In the present specification, the composition for forming the pressure-sensitive adhesive layer substantially free of carbon black and scaly filler is simply referred to as "adhesive", whereby the shielding layer is described. It is distinguished from the "adhesive composition" which is an embodiment of the "coating composition" for forming 1 and 1'.

The pressure-sensitive adhesive layer 5 may be formed of, for example, a known pressure-sensitive adhesive such as an acrylic pressure-sensitive adhesive, a silicone rubber-based pressure-sensitive adhesive, and a synthetic rubber-based pressure-sensitive adhesive. The composition for forming the agent layer 5 is more preferably an acrylic pressure-sensitive adhesive.

The film thickness of the pressure-sensitive adhesive layer 5 is in the range of 1 μm or more and 200 μm or less, and more preferably in the range of 5 μm or more and 100 μm or less. When the film thickness of the shielding layer 1 is 5 μm or more, the pressure-sensitive adhesive layer 5 having the following suitable adhesiveness can be formed, and when the film thickness of the pressure-sensitive adhesive layer 5 is 100 μm or less, the laminated body 102 is covered.
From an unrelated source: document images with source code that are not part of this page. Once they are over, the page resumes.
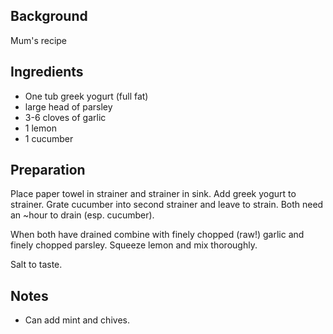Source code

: ## Background

Mum's recipe

## Ingredients

- One tub greek yogurt (full fat)
- large head of parsley
- 3-6 cloves of garlic
- 1 lemon
- 1 cucumber

## Preparation

Place paper towel in strainer and strainer in sink. Add greek yogurt to strainer. Grate cucumber into second strainer and leave to strain. Both need an ~hour to drain (esp. cucumber). 

When both have drained combine with finely chopped (raw!) garlic and finely chopped parsley. Squeeze lemon and mix thoroughly.

Salt to taste.

## Notes

- Can add mint and chives.
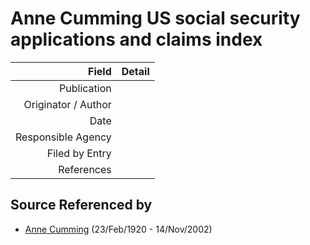 ﻿---
layout: page
permalink: /sources/s44154666
---

# Anne Cumming US social security applications and claims index

Field | Detail
---:|:---
Publication | 
Originator / Author | 
Date | 
Responsible Agency | 
Filed by Entry | 
References | 

## Source Referenced by

* [Anne Cumming](../people/@i14926290@-anne-cumming-b1920-2-23-d2002-11-14.md) (23/Feb/1920 - 14/Nov/2002)
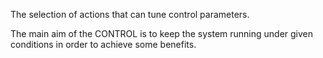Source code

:The selection of actions that can tune control parameters.

The main aim of the CONTROL is to keep the system running under given conditions in order to achieve some benefits.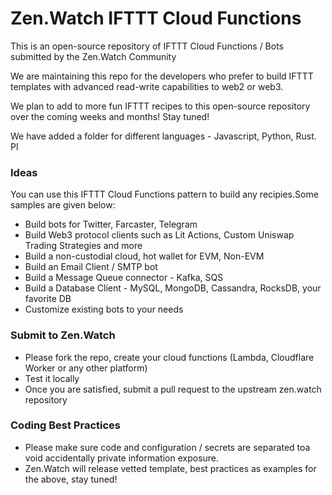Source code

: # Zen.Watch IFTTT Cloud Functions
This is an open-source repository of IFTTT Cloud Functions / Bots submitted by the Zen.Watch Community

We are maintaining this repo for the developers who prefer to build IFTTT templates with advanced read-write capabilities to web2 or web3.

We plan to add to more fun IFTTT recipes to this open-source repository over the coming weeks and months! Stay tuned!

We have added a folder for different languages - Javascript, Python, Rust. Pl

### Ideas
You can use this IFTTT Cloud Functions pattern to build any recipies.Some samples are given below: 
- Build bots for Twitter, Farcaster, Telegram
- Build Web3 protocol clients such as Lit Actions, Custom Uniswap Trading Strategies and more
- Build a non-custodial cloud, hot wallet for EVM, Non-EVM
- Build an Email Client / SMTP bot
- Build a Message Queue connector - Kafka, SQS
- Build a Database Client - MySQL, MongoDB, Cassandra, RocksDB, your favorite DB
- Customize existing bots to your needs

### Submit to Zen.Watch
- Please fork the repo, create your cloud functions (Lambda, Cloudflare Worker or any other platform)
- Test it locally
- Once you are satisfied, submit a pull request to the upstream zen.watch repository

### Coding Best Practices
- Please make sure code and configuration / secrets are separated toa void accidentally private information exposure. 
- Zen.Watch will release vetted template, best practices as examples for the above, stay tuned!
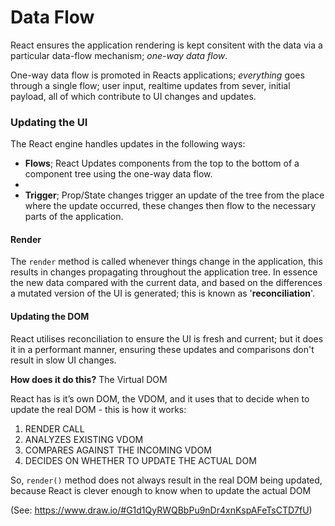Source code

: # Data Flow

React ensures the application rendering is kept consitent with the data via a particular data-flow mechanism; _one-way data flow_.

One-way data flow is promoted in Reacts applications; _everything_ goes through a single flow; user input, realtime updates from sever, initial payload, all of which contribute to UI changes and updates.

### Updating the UI

The React engine handles updates in the following ways:

- **Flows**; React Updates components from the top to the bottom of a component tree using the one-way data flow.
-
- **Trigger**; Prop/State changes trigger an update of the tree from the place where the update occurred, these changes then flow to the necessary parts of the application.

#### Render

The `render` method is called whenever things change in the application, this results in changes propagating throughout the application tree. In essence the new data compared with the current data, and based on the differences a mutated version of the UI is generated; this is known as '**reconciliation**'.

#### Updating the DOM

React utilises reconciliation to ensure the UI is fresh and current; but it does it in a performant manner, ensuring these updates and comparisons don't result in slow UI changes.

**How does it do this?**
The Virtual DOM

React has is it’s own DOM, the VDOM, and it uses that to decide when to update the real DOM - this is how it works:

1. RENDER CALL
2. ANALYZES EXISTING VDOM
3. COMPARES AGAINST THE INCOMING VDOM
4. DECIDES ON WHETHER TO UPDATE THE ACTUAL DOM

So, `render()` method does not always result in the real DOM being updated, because React is clever enough to know when to update the actual DOM

(See: https://www.draw.io/#G1d1QyRWQBbPu9nDr4xnKspAFeTsCTD7fU)

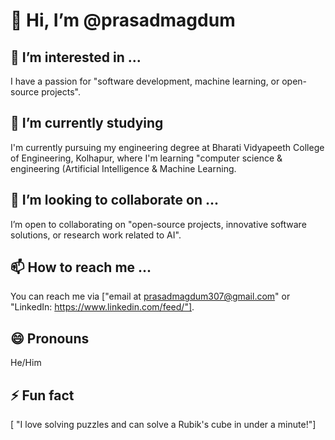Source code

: # 👋 Hi, I’m @prasadmagdum

## 👀 I’m interested in ...
I have a passion for  "software development, machine learning, or open-source projects".

## 🌱 I’m currently studying
I'm currently pursuing my engineering degree at Bharati Vidyapeeth College of Engineering, Kolhapur, where I'm learning  "computer science & engineering (Artificial Intelligence & Machine Learning.

## 💞️ I’m looking to collaborate on ...
I’m open to collaborating on  "open-source projects, innovative software solutions, or research work related to AI".

## 📫 How to reach me ...
You can reach me via ["email at prasadmagdum307@gmail.com" or "LinkedIn: https://www.linkedin.com/feed/"].

## 😄 Pronouns
He/Him

## ⚡ Fun fact
[ "I love solving puzzles and can solve a Rubik's cube in under a minute!"]


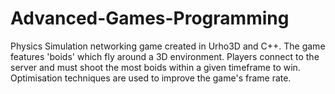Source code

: # Advanced-Games-Programming
Physics Simulation networking game created in Urho3D and C++. The game features 'boids' which fly around a 3D environment. Players connect to the server and must shoot the most boids within a given timeframe to win. Optimisation techniques are used to improve the game's frame rate.
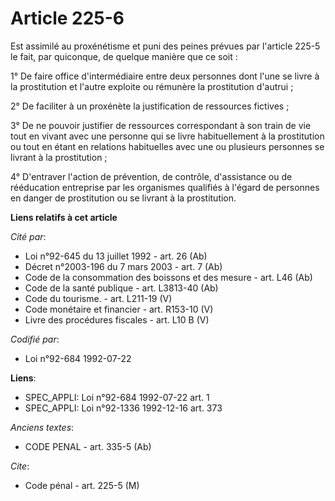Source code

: # Article 225-6

Est assimilé au proxénétisme et puni des peines prévues par l'article 225-5 le fait, par quiconque, de quelque manière que ce
soit :

1° De faire office d'intermédiaire entre deux personnes dont l'une se livre à la prostitution et l'autre exploite ou rémunère
la prostitution d'autrui ;

2° De faciliter à un proxénète la justification de ressources fictives ;

3° De ne pouvoir justifier de ressources correspondant à son train de vie tout en vivant avec une personne qui se livre
habituellement à la prostitution ou tout en étant en relations habituelles avec une ou plusieurs personnes se livrant à la
prostitution ;

4° D'entraver l'action de prévention, de contrôle, d'assistance ou de rééducation entreprise par les organismes qualifiés à
l'égard de personnes en danger de prostitution ou se livrant à la prostitution.

**Liens relatifs à cet article**

_Cité par_:

  - Loi n°92-645 du 13 juillet 1992 - art. 26 (Ab)
  - Décret n°2003-196 du 7 mars 2003 - art. 7 (Ab)
  - Code de la consommation des boissons et des mesure - art. L46 (Ab)
  - Code de la santé publique - art. L3813-40 (Ab)
  - Code du tourisme. - art. L211-19 (V)
  - Code monétaire et financier - art. R153-10 (V)
  - Livre des procédures fiscales - art. L10 B (V)

_Codifié par_:

  - Loi n°92-684 1992-07-22

**Liens**:

  - SPEC_APPLI: Loi n°92-684 1992-07-22 art. 1
  - SPEC_APPLI: Loi n°92-1336 1992-12-16 art. 373

_Anciens textes_:

  - CODE PENAL - art. 335-5 (Ab)

_Cite_:

  - Code pénal - art. 225-5 (M)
It can be attached by appropriately following the curved surface or unevenness of the body.

<Laminated body 103 according to still another embodiment>
The laminate according to the embodiment of the present invention is not limited to the laminate 100, the laminate 101, and the laminate 102. For example, as shown in FIG. 6, the laminated body 103 according to still another embodiment of the present invention is formed by laminating the shielding layer 1 ”, the laser marking layer 3, and the pressure-sensitive adhesive layer 5 in this order. The laser marking film 13 in the above includes a shielding layer 1 ”and a laser marking layer 3. In the laminated body 103, the pressure-sensitive adhesive layer 5 is formed on the shielding layer 1 ”side of the laser marking film 13.

[Shielding layer 1 "]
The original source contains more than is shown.